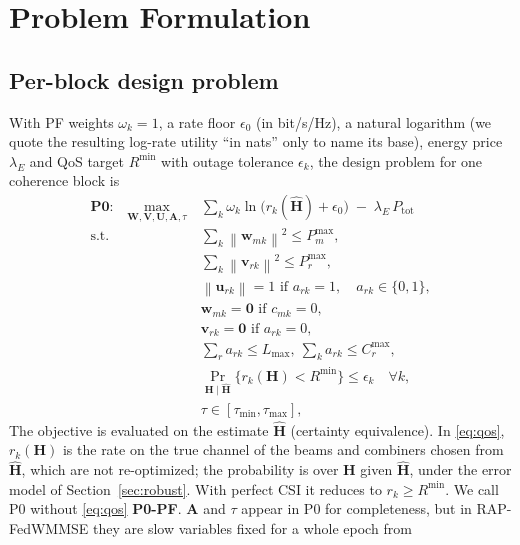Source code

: \documentclass[conference]{IEEEtran}
\newcommand{\norm}[1]{\left\lVert #1 \right\rVert}
\begin{document}
\section{Problem Formulation}\label{sec:problem}
\subsection{Per-block design problem}
With PF weights $\omega_k=1$, a rate floor $\epsilon_0$ (in bit/s/Hz), a
natural logarithm (we quote the resulting log-rate utility ``in nats'' only
to name its base), energy price $\lambda_E$ and QoS target $R^{\min}$ with
outage tolerance $\epsilon_k$, the design problem for one coherence block is
\begin{subequations}\label{eq:P0}
\begin{align}
\textbf{P0:}\quad
\max_{\mathbf{W},\mathbf{V},\mathbf{U},\mathbf{A},\tau}\
& \sum_{k} \omega_k \ln\bigl(r_k(\hat{\mathbf{H}}) + \epsilon_0\bigr)
  \;-\; \lambda_E\, P_{\mathrm{tot}} \label{eq:obj}\\
\text{s.t.}\quad
& \textstyle\sum_k \norm{\mathbf{w}_{mk}}^2 \le P^{\max}_m, \\
& \textstyle\sum_k \norm{\mathbf{v}_{rk}}^2 \le P^{\max}_r, \\
& \norm{\mathbf{u}_{rk}} = 1 \text{ if } a_{rk}=1,
  \quad a_{rk}\in\{0,1\}, \\
& \mathbf{w}_{mk}=\mathbf{0} \text{ if } c_{mk}=0, \\
& \mathbf{v}_{rk}=\mathbf{0} \text{ if } a_{rk}=0, \\
& \textstyle\sum_r a_{rk} \le L_{\max},\ \textstyle\sum_k a_{rk} \le
  C_r^{\max}, \\
& \Pr_{\mathbf{H}\mid\hat{\mathbf{H}}}\{ r_k(\mathbf{H}) < R^{\min} \}
  \le \epsilon_k \quad \forall k, \label{eq:qos}\\
& \tau \in [\tau_{\min}, \tau_{\max}],
\end{align}
\end{subequations}
The objective is evaluated on the estimate $\hat{\mathbf{H}}$ (certainty
equivalence). In \eqref{eq:qos}, $r_k(\mathbf{H})$ is the rate on the true
channel of the beams and combiners chosen from $\hat{\mathbf{H}}$, which are
not re-optimized; the probability is over $\mathbf{H}$ given $\hat{\mathbf{H}}$,
under the error model of Section~\ref{sec:robust}. With perfect CSI it
reduces to $r_k\ge R^{\min}$. We call P0 without \eqref{eq:qos}
\textbf{P0-PF}. $\mathbf{A}$ and $\tau$ appear in P0 for completeness, but
in RAP-FedWMMSE they are slow variables fixed for a whole epoch from
\end{document}
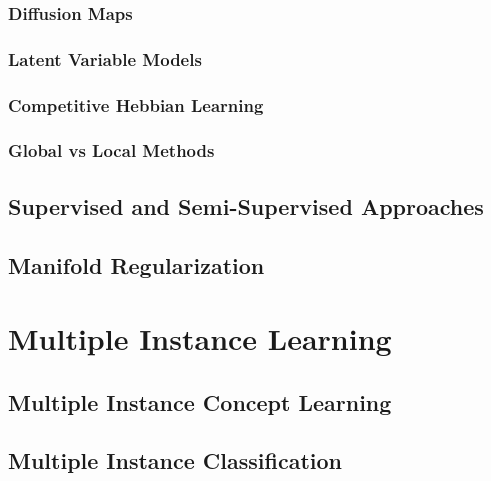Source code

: 	\subsubsection{Diffusion Maps}
	
	\subsubsection{Latent Variable Models}
	
	\subsubsection{Competitive Hebbian Learning}

	\subsubsection{Global vs Local Methods}

%

\subsection{Supervised and Semi-Supervised Approaches}

\subsection{Manifold Regularization}


\section{Multiple Instance Learning}

\subsection{Multiple Instance Concept Learning}

\subsection{Multiple Instance Classification}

*****

### To do:
Would you give the number of lines of the data that include the string "subequations"? Nothing else is wanted.

### Output for this exercise:
2